Samstag, 30. Juli 2011

Wenn Rassismus und Hass schick werden


Er wartet geduldig. Da! Es bewegt sich etwas? Was sieht man dort hinter dem Fels hervor kommen? Ja, das ist es! Ein typisches Beispiel von Multikulti, das es zu zerstören gilt. Er zielt und schiesst. Booom, getroffen. Cool. Da nochmals, hinter dem anderen Felsen. Zielen und Volltreffer! Hurra, diesen Multikultis zeigt er’s und freut sich darüber!

Nein, hier ist nicht vom Massaker in Norwegen die Rede, sondern von einem Computerspiel. Ein Computerspiel, das die SVP vor einiger Zeit ins Internet gestellt hat und man viel Punkte sammelt, wenn man auf Minarette und rufende Muezzins schiesst. Wenn man das Spiel verliert, ist die Schweiz „voller Minarette“, was als zusätzliche Motivationen dienen soll, alle Minarette zu treffen.

Noch immer trauert die Welt um das Massaker in Norwegen. Noch immer lesen wir fassungslos, dass offenbar ein Einzeltäter eine Bombe gezündet und junge Menschen erschossen hat. Aber auch wenn dies die Tat eines Einzeltäters war, so reicht es nicht, wenn man sich darauf beschränkt und zur Tagesordnung übergeht.

Der Täter ist ein offensichtlicher fremdenfeindlicher Rechtskonservativer, der sich als Kreuzritter im Kampf gegen den Islam und die Linken mit ihrer Vision einer multikulturellen Gesellschaft sieht. Er hat seine Tat lange geplant und hat in rechten Internetforen seine fremdenfeindlichen Ansichten schon lange preis gegeben. Unbemerkt. Und genau das ist das Problem.

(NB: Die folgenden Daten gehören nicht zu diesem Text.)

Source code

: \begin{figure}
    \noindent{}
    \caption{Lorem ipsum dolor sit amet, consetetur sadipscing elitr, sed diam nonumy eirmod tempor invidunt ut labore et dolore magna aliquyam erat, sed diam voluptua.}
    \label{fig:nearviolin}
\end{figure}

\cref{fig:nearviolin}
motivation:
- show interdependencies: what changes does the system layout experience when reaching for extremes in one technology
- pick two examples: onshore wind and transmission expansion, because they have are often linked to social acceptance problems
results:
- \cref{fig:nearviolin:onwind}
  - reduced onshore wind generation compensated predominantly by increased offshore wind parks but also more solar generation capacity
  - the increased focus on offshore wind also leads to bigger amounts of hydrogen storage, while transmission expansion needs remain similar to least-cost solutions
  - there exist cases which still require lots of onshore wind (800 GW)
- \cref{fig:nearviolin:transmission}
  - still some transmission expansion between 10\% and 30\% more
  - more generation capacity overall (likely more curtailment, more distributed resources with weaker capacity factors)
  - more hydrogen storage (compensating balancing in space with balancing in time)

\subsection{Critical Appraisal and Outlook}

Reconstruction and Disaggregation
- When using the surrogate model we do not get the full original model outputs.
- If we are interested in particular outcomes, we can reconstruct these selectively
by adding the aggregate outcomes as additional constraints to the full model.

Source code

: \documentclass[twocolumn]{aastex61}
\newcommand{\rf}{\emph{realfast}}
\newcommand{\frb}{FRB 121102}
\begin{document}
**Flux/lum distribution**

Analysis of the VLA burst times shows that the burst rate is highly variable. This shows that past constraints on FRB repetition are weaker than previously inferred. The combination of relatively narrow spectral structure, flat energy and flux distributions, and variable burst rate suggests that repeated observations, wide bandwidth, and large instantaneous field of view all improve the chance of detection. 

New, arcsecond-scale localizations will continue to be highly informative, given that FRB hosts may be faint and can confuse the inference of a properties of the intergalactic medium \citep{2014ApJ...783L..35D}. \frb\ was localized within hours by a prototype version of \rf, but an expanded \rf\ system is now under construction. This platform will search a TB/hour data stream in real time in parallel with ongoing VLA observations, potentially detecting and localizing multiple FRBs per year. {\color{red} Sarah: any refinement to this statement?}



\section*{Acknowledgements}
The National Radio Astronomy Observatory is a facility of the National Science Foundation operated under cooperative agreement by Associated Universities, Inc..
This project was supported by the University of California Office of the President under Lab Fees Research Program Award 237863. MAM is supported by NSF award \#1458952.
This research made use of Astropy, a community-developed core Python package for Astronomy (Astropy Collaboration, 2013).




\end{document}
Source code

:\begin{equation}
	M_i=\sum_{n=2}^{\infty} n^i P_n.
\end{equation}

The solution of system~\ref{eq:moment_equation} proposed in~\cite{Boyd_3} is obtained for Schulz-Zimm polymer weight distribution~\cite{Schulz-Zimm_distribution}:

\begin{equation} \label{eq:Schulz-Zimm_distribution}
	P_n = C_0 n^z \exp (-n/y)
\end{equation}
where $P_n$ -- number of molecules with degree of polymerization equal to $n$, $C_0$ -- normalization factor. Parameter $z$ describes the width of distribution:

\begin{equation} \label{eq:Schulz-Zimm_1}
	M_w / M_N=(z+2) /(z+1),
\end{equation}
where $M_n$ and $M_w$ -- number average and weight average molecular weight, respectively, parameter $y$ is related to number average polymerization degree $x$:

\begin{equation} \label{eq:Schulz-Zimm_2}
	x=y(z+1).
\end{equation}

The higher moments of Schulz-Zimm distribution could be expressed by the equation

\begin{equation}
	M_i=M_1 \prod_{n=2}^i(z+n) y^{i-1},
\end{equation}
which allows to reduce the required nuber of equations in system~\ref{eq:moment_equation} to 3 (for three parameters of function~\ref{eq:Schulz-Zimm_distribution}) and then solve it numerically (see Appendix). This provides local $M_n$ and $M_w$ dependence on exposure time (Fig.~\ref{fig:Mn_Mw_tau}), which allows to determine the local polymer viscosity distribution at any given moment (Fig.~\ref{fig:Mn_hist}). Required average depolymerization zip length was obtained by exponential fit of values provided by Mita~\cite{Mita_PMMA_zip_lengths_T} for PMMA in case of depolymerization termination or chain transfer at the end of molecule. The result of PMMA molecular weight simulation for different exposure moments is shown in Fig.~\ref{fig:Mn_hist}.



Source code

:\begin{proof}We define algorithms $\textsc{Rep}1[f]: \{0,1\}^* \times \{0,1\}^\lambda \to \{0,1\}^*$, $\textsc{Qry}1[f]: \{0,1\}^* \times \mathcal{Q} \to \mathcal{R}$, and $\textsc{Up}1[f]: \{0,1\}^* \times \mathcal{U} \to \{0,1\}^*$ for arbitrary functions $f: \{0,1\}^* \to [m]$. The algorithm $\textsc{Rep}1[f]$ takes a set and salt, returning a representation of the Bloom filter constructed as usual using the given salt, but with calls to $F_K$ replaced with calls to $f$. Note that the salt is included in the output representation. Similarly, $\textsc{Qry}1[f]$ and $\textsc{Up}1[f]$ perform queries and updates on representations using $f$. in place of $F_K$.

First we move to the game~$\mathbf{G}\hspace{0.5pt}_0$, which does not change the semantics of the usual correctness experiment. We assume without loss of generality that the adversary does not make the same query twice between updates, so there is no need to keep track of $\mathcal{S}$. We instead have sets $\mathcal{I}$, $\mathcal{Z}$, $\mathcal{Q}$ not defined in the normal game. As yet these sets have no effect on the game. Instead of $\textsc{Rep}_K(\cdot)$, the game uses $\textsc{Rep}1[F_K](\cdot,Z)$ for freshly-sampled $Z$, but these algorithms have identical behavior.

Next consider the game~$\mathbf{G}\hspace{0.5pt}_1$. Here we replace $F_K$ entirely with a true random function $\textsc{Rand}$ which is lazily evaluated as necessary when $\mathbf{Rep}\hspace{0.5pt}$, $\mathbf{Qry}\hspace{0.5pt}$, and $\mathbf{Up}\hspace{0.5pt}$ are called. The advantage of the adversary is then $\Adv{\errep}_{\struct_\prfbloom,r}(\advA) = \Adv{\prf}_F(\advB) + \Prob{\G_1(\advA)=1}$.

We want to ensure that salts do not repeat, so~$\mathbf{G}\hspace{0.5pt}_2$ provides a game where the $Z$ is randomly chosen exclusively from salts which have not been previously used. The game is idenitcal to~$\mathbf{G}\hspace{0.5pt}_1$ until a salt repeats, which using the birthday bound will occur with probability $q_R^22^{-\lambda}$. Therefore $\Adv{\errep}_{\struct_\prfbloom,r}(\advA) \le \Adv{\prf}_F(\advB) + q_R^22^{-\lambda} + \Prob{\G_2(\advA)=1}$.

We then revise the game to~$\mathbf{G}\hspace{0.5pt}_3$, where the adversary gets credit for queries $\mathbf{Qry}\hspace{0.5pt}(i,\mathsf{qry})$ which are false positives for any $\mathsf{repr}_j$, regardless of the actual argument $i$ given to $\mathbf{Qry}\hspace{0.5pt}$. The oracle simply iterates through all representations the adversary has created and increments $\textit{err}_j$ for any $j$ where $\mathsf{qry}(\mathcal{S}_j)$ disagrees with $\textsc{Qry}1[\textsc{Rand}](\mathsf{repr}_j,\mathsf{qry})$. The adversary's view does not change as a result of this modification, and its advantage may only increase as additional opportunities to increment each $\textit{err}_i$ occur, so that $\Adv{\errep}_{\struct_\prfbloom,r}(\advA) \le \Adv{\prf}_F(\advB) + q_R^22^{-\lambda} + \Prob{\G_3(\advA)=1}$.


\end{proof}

Seit einiger Zeit ist eine schleichende Veränderung der Gesellschaft festzustellen. Rassismus, Fremdenhass, Vorurteile und Abschottung werden immer mehr zur Mode. Während man früher noch hinter vorgehaltener Hand mit den Sätzen „ich bin ja kein Rassist, aber....“ begonnen hat, stehen heute viele offen zu ihrer ablehnenden Haltung gegenüber Ausländerinnen und Ausländern. Man begründet das halt mit schlechten Erfahrungen. Schlechte Erfahrungen sind schliesslich Grund genug, ganze Bevölkerungsschichten zu hassen. In der ganzen westlichen Welt, haben Rechtspopulisten Aufwind. Auch in der Schweiz! Dauernd hört man Warnungen, dass die Schweiz bald untergehe. Wir stimmen über Minarettverbote ab, stimmen über Ausschaffungsinitiativen ab, die nicht mit dem Völkerrecht vereinbar sind und diskutieren wie man am besten verhindern kann, von Asylbewerbern überrannt zu werden.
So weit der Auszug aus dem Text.